Fluorescence resonance energy transfer (FRET) melting assay was performed with an excitation wavelength of 470–505 nm and a detection wavelength of 523–543 nm using the DNA Engine Option 2 Real-Time Cycler PCR detection system (Biorad, Hercules, CA, USA). The dual fluorescently labeled oligonucleotides were used in this protocol (Table S1). The donor fluorophore was 6-carboxyfluorescein (FAM) and the acceptor fluorophore was 6-carboxytetramethylrhodamine (TAMRA). All purified nucleotides (Sigma Genosys, Tokyo, Japan) were dissolved as stock solutions (100 μM) in MilliQ water to be used without further purification. Further dilutions of the oligonucleotides were performed with a 60 mM potassium cacodylate buffer (pH 7.4), and FRET experiments were carried out with a 0.4 μM oligonucleotide solution. Dual-labeled DNA was annealed by heating at 99 °C for 5 min, and then slowly cooled to room temperature. Ligands were prepared as DMSO stock solutions (10 mM) and diluted to 1 mM using DMSO, and then diluted to 100 μM using a 60 mM potassium cacodylate buffer (pH 7.4).
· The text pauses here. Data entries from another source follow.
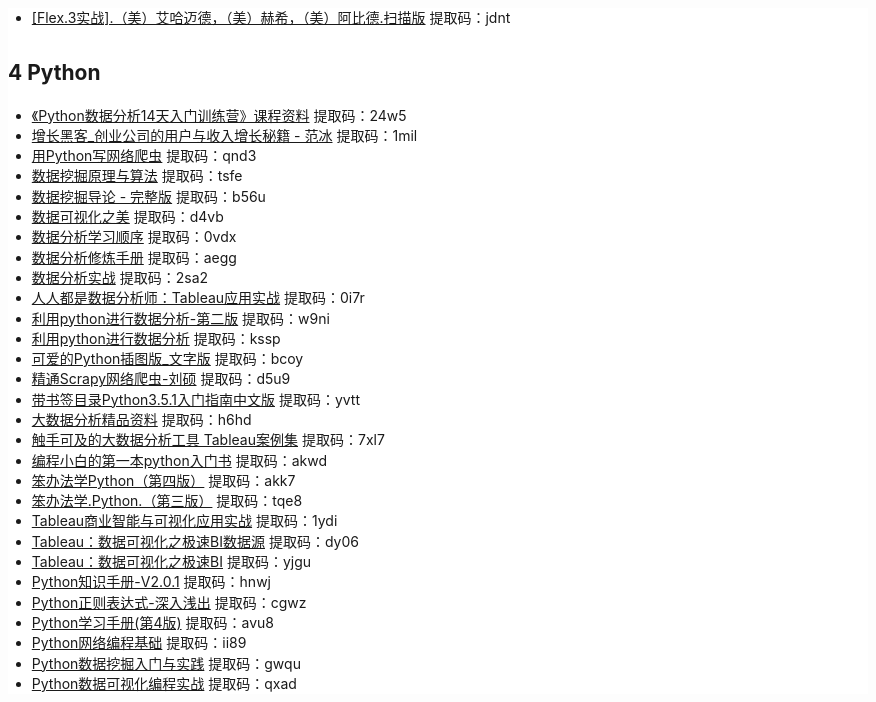 *   [\[Flex.3实战\].（美）艾哈迈德，（美）赫希，（美）阿比德.扫描版](https://link.zhihu.com/?target=https%3A//pan.baidu.com/s/16KFFPIUGCw6rRLU59dfkLg) 提取码：jdnt

4 Python
--------

*   [《Python数据分析14天入门训练营》课程资料](https://link.zhihu.com/?target=https%3A//pan.baidu.com/s/1jld_YSqFRlDSl07B45PQ5A) 提取码：24w5
*   [增长黑客\_创业公司的用户与收入增长秘籍 - 范冰](https://link.zhihu.com/?target=https%3A//pan.baidu.com/s/1trQBHZynq6iYgQLZn0glfg) 提取码：1mil
*   [用Python写网络爬虫](https://link.zhihu.com/?target=https%3A//pan.baidu.com/s/1hzcjxkhU1bhvp9_Qmpd4eQ) 提取码：qnd3
*   [数据挖掘原理与算法](https://link.zhihu.com/?target=https%3A//pan.baidu.com/s/1oK2kFJO-YgBBpeNSeClx_Q) 提取码：tsfe
*   [数据挖掘导论 - 完整版](https://link.zhihu.com/?target=https%3A//pan.baidu.com/s/1F5micLOTAjzjbwjbuj4dMA) 提取码：b56u
*   [数据可视化之美](https://link.zhihu.com/?target=https%3A//pan.baidu.com/s/1tXuGcFZgPYq54tYAmY6CNA) 提取码：d4vb
*   [数据分析学习顺序](https://link.zhihu.com/?target=https%3A//pan.baidu.com/s/1w_7ZmOX7kNKVLyD1I0pLRw) 提取码：0vdx
*   [数据分析修炼手册](https://link.zhihu.com/?target=https%3A//pan.baidu.com/s/1koW6wrG8M7cZxImhge-VzA) 提取码：aegg
*   [数据分析实战](https://link.zhihu.com/?target=https%3A//pan.baidu.com/s/1EGGb1717GVbHy3-o8u80NQ) 提取码：2sa2
*   [人人都是数据分析师：Tableau应用实战](https://link.zhihu.com/?target=https%3A//pan.baidu.com/s/1D4raRprO3SviKnwlcpbyIA) 提取码：0i7r
*   [利用python进行数据分析-第二版](https://link.zhihu.com/?target=https%3A//pan.baidu.com/s/1p3NIfp0RVQ54Rts067QE8w) 提取码：w9ni
*   [利用python进行数据分析](https://link.zhihu.com/?target=https%3A//pan.baidu.com/s/1fyz699VP2QHLcdWvrwfs3Q) 提取码：kssp
*   [可爱的Python插图版\_文字版](https://link.zhihu.com/?target=https%3A//pan.baidu.com/s/1S596XnL-wFdbWBe5JjR80Q) 提取码：bcoy
*   [精通Scrapy网络爬虫-刘硕](https://link.zhihu.com/?target=https%3A//pan.baidu.com/s/1yQegnHhmC5OoMHU1fgfWHg) 提取码：d5u9
*   [带书签目录Python3.5.1入门指南中文版](https://link.zhihu.com/?target=https%3A//pan.baidu.com/s/1z7pwZ0oi_ytF9YPOJraTPw) 提取码：yvtt
*   [大数据分析精品资料](https://link.zhihu.com/?target=https%3A//pan.baidu.com/s/19S7DyCqNDpANerLtiWlcQA) 提取码：h6hd
*   [触手可及的大数据分析工具 Tableau案例集](https://link.zhihu.com/?target=https%3A//pan.baidu.com/s/1DLqy3i9bL2En912sJtAg-A) 提取码：7xl7
*   [编程小白的第一本python入门书](https://link.zhihu.com/?target=https%3A//pan.baidu.com/s/1HjSJPNsR4v2ytEv37o9dFA) 提取码：akwd
*   [笨办法学Python（第四版）](https://link.zhihu.com/?target=https%3A//pan.baidu.com/s/1SogzhE7T8IlQskIWYSEXZQ) 提取码：akk7
*   [笨办法学.Python.（第三版）](https://link.zhihu.com/?target=https%3A//pan.baidu.com/s/1K7eTYS_fQ3RzzIgUv0oGGQ) 提取码：tqe8
*   [Tableau商业智能与可视化应用实战](https://link.zhihu.com/?target=https%3A//pan.baidu.com/s/14wsvl0J5qWlxoiMGifXN4w) 提取码：1ydi
*   [Tableau：数据可视化之极速BI数据源](https://link.zhihu.com/?target=https%3A//pan.baidu.com/s/1gZVUwRi63SNaCGhsf8iddg) 提取码：dy06
*   [Tableau：数据可视化之极速BI](https://link.zhihu.com/?target=https%3A//pan.baidu.com/s/1pMD6e9g56c1RUqeUZv6cxA) 提取码：yjgu
*   [Python知识手册-V2.0.1](https://link.zhihu.com/?target=https%3A//pan.baidu.com/s/1_cY28ce9QuqKhF1tjGU62A) 提取码：hnwj
*   [Python正则表达式-深入浅出](https://link.zhihu.com/?target=https%3A//pan.baidu.com/s/1WHkLjbAb3UhE0RA8UHpB9g) 提取码：cgwz
*   [Python学习手册(第4版)](https://link.zhihu.com/?target=https%3A//pan.baidu.com/s/1mmZWlzH9UvQS9t0_OspExw) 提取码：avu8
*   [Python网络编程基础](https://link.zhihu.com/?target=https%3A//pan.baidu.com/s/1hpoZIgoRo_e-LHRoVnCQKA) 提取码：ii89
*   [Python数据挖掘入门与实践](https://link.zhihu.com/?target=https%3A//pan.baidu.com/s/1ibnQp43Kl9jX1dmxkGYdOw) 提取码：gwqu
*   [Python数据可视化编程实战](https://link.zhihu.com/?target=https%3A//pan.baidu.com/s/1Jf8sHzVPeWXu1euf_eEaVw) 提取码：qxad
Next, the annealed DNA (20 μL, 0.4 μM) and the compound solution (20 μL, 2 μM) were distributed across 96-well plates (Takara), with a total volume of 40 μL, with the labeled oligonucleotide (0.2 μM) and the compound (1.0 μM). The plates were incubated at 25 °C for 12 h. Subsequent experiments used the following temperature procedure in RT-PCR, finishing as follows: 25 °C for 20 min, and then a stepwise increase of 1 °C every minute from 25 °C until 99 °C. During the procedures, we measured the FAM fluorescence after each step. The change in the melting temperature at 1.0 μM compound concentration (ΔT_m (1.0 μM)) was calculated from at least three experiments by subtraction of the blank from the averaged melting temperature of each compound.